(WHAT YOU ARE ASKED TO DO) Go over the listing below line by line, and return each one holding the string "hfill".

(DATASET CONTENT)

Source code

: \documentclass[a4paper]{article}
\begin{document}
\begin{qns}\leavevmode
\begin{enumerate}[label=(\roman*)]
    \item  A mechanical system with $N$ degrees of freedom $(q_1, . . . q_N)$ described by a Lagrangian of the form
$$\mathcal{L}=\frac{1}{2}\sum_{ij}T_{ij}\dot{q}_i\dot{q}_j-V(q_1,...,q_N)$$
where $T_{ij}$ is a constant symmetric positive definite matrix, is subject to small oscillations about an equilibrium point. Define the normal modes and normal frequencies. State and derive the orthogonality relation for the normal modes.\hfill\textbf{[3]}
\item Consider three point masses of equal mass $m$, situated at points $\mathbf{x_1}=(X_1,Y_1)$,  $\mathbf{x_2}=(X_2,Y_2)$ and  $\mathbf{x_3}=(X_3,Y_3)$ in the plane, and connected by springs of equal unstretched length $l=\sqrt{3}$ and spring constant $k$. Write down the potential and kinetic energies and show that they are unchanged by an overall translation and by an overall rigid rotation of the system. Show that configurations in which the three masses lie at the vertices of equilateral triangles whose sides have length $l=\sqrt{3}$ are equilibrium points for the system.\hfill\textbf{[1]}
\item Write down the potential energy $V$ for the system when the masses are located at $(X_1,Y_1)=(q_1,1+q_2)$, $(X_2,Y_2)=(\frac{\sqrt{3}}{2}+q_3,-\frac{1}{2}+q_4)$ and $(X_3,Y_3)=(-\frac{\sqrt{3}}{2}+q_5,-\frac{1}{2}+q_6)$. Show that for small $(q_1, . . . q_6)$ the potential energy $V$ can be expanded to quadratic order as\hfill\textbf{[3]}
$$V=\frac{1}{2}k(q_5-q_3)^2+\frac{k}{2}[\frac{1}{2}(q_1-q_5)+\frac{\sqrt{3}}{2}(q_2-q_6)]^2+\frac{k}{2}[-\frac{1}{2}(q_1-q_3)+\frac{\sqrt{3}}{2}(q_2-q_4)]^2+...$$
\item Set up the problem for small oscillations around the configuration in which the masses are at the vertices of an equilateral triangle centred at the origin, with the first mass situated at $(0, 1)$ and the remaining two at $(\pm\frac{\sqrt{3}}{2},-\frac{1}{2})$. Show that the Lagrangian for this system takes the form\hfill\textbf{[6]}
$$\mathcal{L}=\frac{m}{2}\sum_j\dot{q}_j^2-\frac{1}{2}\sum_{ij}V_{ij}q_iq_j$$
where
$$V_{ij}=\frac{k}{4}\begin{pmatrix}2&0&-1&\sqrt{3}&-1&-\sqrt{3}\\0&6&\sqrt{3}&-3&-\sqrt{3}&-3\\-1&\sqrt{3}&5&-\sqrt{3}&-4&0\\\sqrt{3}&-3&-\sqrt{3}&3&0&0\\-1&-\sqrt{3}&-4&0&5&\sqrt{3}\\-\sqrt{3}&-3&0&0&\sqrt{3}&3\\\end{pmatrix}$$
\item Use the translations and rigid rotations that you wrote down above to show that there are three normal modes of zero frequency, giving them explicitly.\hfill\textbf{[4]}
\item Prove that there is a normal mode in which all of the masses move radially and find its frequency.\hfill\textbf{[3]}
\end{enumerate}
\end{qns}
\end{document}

(RESPONSE AREA)
where $T_{ij}$ is a constant symmetric positive definite matrix, is subject to small oscillations about an equilibrium point. Define the normal modes and normal frequencies. State and derive the orthogonality relation for the normal modes.\hfill\textbf{[3]}
\item Consider three point masses of equal mass $m$, situated at points $\mathbf{x_1}=(X_1,Y_1)$,  $\mathbf{x_2}=(X_2,Y_2)$ and  $\mathbf{x_3}=(X_3,Y_3)$ in the plane, and connected by springs of equal unstretched length $l=\sqrt{3}$ and spring constant $k$. Write down the potential and kinetic energies and show that they are unchanged by an overall translation and by an overall rigid rotation of the system. Show that configurations in which the three masses lie at the vertices of equilateral triangles whose sides have length $l=\sqrt{3}$ are equilibrium points for the system.\hfill\textbf{[1]}
\item Write down the potential energy $V$ for the system when the masses are located at $(X_1,Y_1)=(q_1,1+q_2)$, $(X_2,Y_2)=(\frac{\sqrt{3}}{2}+q_3,-\frac{1}{2}+q_4)$ and $(X_3,Y_3)=(-\frac{\sqrt{3}}{2}+q_5,-\frac{1}{2}+q_6)$. Show that for small $(q_1, . . . q_6)$ the potential energy $V$ can be expanded to quadratic order as\hfill\textbf{[3]}
\item Set up the problem for small oscillations around the configuration in which the masses are at the vertices of an equilateral triangle centred at the origin, with the first mass situated at $(0, 1)$ and the remaining two at $(\pm\frac{\sqrt{3}}{2},-\frac{1}{2})$. Show that the Lagrangian for this system takes the form\hfill\textbf{[6]}
\item Use the translations and rigid rotations that you wrote down above to show that there are three normal modes of zero frequency, giving them explicitly.\hfill\textbf{[4]}
\item Prove that there is a normal mode in which all of the masses move radially and find its frequency.\hfill\textbf{[3]}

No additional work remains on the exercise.